HOW TO COMPLETE THIS TASK - Nothing is to be left out: repeat every entry exactly as given.

Stored data
········

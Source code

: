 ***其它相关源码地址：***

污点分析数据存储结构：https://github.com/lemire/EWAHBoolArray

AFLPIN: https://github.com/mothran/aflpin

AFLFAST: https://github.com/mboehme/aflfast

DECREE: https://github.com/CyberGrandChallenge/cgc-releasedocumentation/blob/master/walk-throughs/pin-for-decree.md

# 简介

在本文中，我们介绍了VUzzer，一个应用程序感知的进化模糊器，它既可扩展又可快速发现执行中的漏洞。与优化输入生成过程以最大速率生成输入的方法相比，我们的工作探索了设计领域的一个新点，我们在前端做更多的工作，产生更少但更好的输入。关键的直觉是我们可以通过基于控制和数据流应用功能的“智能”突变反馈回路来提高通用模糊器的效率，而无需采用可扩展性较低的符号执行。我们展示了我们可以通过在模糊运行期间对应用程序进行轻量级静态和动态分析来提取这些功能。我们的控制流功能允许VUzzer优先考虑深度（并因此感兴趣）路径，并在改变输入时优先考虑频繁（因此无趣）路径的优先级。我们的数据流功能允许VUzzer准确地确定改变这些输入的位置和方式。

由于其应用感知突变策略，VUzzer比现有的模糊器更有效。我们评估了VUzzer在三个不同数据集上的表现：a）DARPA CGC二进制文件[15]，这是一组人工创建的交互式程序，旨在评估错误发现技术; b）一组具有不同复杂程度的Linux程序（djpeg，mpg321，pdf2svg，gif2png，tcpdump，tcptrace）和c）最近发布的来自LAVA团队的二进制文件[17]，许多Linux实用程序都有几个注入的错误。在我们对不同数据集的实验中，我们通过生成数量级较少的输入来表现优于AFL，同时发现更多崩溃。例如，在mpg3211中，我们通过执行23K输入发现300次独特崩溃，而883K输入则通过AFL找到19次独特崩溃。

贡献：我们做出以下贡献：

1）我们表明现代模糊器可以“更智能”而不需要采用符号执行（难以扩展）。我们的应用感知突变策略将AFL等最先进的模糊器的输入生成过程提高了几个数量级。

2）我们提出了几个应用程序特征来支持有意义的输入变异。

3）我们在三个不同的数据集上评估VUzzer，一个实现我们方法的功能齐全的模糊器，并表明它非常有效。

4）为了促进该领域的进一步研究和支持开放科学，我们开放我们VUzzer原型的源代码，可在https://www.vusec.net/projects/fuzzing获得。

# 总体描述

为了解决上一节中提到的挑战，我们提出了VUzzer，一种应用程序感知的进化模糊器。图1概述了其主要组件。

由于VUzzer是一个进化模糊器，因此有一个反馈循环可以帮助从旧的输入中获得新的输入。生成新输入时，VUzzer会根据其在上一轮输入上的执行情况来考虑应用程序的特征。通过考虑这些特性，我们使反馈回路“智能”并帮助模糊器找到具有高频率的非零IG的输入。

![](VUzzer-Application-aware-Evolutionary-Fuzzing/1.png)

········

TASK RESULT -
Source code

: ***其它相关源码地址：***

污点分析数据存储结构：https://github.com/lemire/EWAHBoolArray

AFLPIN: https://github.com/mothran/aflpin

AFLFAST: https://github.com/mboehme/aflfast

DECREE: https://github.com/CyberGrandChallenge/cgc-releasedocumentation/blob/master/walk-throughs/pin-for-decree.md

# 简介

在本文中，我们介绍了VUzzer，一个应用程序感知的进化模糊器，它既可扩展又可快速发现执行中的漏洞。与优化输入生成过程以最大速率生成输入的方法相比，我们的工作探索了设计领域的一个新点，我们在前端做更多的工作，产生更少但更好的输入。关键的直觉是我们可以通过基于控制和数据流应用功能的“智能”突变反馈回路来提高通用模糊器的效率，而无需采用可扩展性较低的符号执行。我们展示了我们可以通过在模糊运行期间对应用程序进行轻量级静态和动态分析来提取这些功能。我们的控制流功能允许VUzzer优先考虑深度（并因此感兴趣）路径，并在改变输入时优先考虑频繁（因此无趣）路径的优先级。我们的数据流功能允许VUzzer准确地确定改变这些输入的位置和方式。

由于其应用感知突变策略，VUzzer比现有的模糊器更有效。我们评估了VUzzer在三个不同数据集上的表现：a）DARPA CGC二进制文件[15]，这是一组人工创建的交互式程序，旨在评估错误发现技术; b）一组具有不同复杂程度的Linux程序（djpeg，mpg321，pdf2svg，gif2png，tcpdump，tcptrace）和c）最近发布的来自LAVA团队的二进制文件[17]，许多Linux实用程序都有几个注入的错误。在我们对不同数据集的实验中，我们通过生成数量级较少的输入来表现优于AFL，同时发现更多崩溃。例如，在mpg3211中，我们通过执行23K输入发现300次独特崩溃，而883K输入则通过AFL找到19次独特崩溃。

贡献：我们做出以下贡献：

1）我们表明现代模糊器可以“更智能”而不需要采用符号执行（难以扩展）。我们的应用感知突变策略将AFL等最先进的模糊器的输入生成过程提高了几个数量级。

2）我们提出了几个应用程序特征来支持有意义的输入变异。

3）我们在三个不同的数据集上评估VUzzer，一个实现我们方法的功能齐全的模糊器，并表明它非常有效。

4）为了促进该领域的进一步研究和支持开放科学，我们开放我们VUzzer原型的源代码，可在https://www.vusec.net/projects/fuzzing获得。

# 总体描述

为了解决上一节中提到的挑战，我们提出了VUzzer，一种应用程序感知的进化模糊器。图1概述了其主要组件。

由于VUzzer是一个进化模糊器，因此有一个反馈循环可以帮助从旧的输入中获得新的输入。生成新输入时，VUzzer会根据其在上一轮输入上的执行情况来考虑应用程序的特征。通过考虑这些特性，我们使反馈回路“智能”并帮助模糊器找到具有高频率的非零IG的输入。

![](VUzzer-Application-aware-Evolutionary-Fuzzing/1.png)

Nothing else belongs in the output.